Ms DIGANCE (Elder) (17:02): Today, I rise to condemn the distasteful remarks made by Collingwood president, Mr Eddie McGuire. Mr Eddie McGuire, as I am sure we are all aware, made horrendous remarks in reference to drowning a fellow female journalist. Drowning, in the scenario used by him, equates to killing. It clearly was not a joke, as he reflected on his first monetary offer to hold her under the water, and then increased it—not once, but twice. This was no slapstick joke, but a deliberate public exercise in humiliation, bullying and speaking of an act of harm to a woman.

Eddie McGuire is no celebrity. He is a coward and a bully. The act he has committed, and then the strange convoluted, supposed apology that then followed, backs this up. Sadly, after situations such as this, when remarks are made by supposed celebrities (and I consider he is not a celebrity, particularly using the words that he did), it polarises the community It can also give the impression that these words are okay, as many Australians will follow by using those types of words and role modelling that people like him put out.

People who backed him up also disappoint me, and I condemn their words. Jeff Kennett, whom we all know, the beyondblue founder and Chair, came out saying that he did not know what the fuss was about, and, 'Don't start telling me here in Australia that we have to lose our sense of humour.' I for one would have thought that Jeff Kennett would recognise bullying and that he would recognise the impacts of bullying. He would recognise that bullying can cause anxiety and depression.

Jeff Kennett, I do not find this very funny, and I do not think that this comment because it was made in application to a woman is at all funny. Jeff, men do not die at the hands of women, and women generally in Australia now are dying at a rate of one per week at the hands of someone, they supposedly are being told, who loves them. We cannot keep hiding behind these supposed slip-ups and make out that they are a joke. They are just plain disrespectful and these types of comments need to stop.
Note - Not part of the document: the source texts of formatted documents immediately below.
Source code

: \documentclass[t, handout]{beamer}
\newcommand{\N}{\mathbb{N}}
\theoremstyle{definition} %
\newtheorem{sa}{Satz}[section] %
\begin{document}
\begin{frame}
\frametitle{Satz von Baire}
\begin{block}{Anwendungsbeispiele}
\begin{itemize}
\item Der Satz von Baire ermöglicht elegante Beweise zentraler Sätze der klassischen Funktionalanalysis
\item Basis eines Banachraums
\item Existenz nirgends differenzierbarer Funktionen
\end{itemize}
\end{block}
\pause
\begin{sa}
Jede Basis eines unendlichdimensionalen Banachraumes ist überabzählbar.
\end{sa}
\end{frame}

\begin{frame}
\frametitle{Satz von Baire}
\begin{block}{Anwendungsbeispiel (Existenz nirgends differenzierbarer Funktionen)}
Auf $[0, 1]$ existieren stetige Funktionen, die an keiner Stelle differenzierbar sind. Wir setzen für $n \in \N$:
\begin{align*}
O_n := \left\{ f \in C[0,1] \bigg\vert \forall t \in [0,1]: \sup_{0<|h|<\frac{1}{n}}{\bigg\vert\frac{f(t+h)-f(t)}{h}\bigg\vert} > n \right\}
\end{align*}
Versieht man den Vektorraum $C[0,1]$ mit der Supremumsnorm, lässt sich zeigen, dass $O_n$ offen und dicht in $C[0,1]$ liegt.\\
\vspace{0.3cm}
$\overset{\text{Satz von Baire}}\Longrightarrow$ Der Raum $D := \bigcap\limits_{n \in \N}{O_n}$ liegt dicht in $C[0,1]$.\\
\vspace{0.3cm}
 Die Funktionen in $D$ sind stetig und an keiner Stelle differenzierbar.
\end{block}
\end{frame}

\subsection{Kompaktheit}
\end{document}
Then there is the supposed apology that Mr McGuire made, when he conceded that it was totally unacceptable and that if in any way his comment condoned violence against women, or it actually offended someone, that was not what he meant to do. In this particular apology, he did not take responsibility yet again for what he had said. He went on to say:

[I'm] really disappointed that these comments have led to these feelings from people. I apologise and retract them in the spirit of what we're trying to achieve, which is to look after women and children in our community.

His apology and retraction came after he initially said the comments were made in the spirt of the fun on the day and who would be next going down the slide. Even in his apology, he still could not face up to take responsibility for what he had said. He still pushed the comments away from himself and he still made it the responsibility of those receiving the message that they, in fact, had the issue and not him. This is just typical behaviour of a bully, someone who will not stand and say—in his case, let's give him a lesson:

I, Eddie McGuire, apologise and take responsibility for what I have said about a woman and the actions that I have said I will take against her and the fact that I said I would bet on drowning her. I take responsibility for that and I am ashamed of what I have done. I am also so ashamed that I will stand down from my position as president of the Collingwood Football Club.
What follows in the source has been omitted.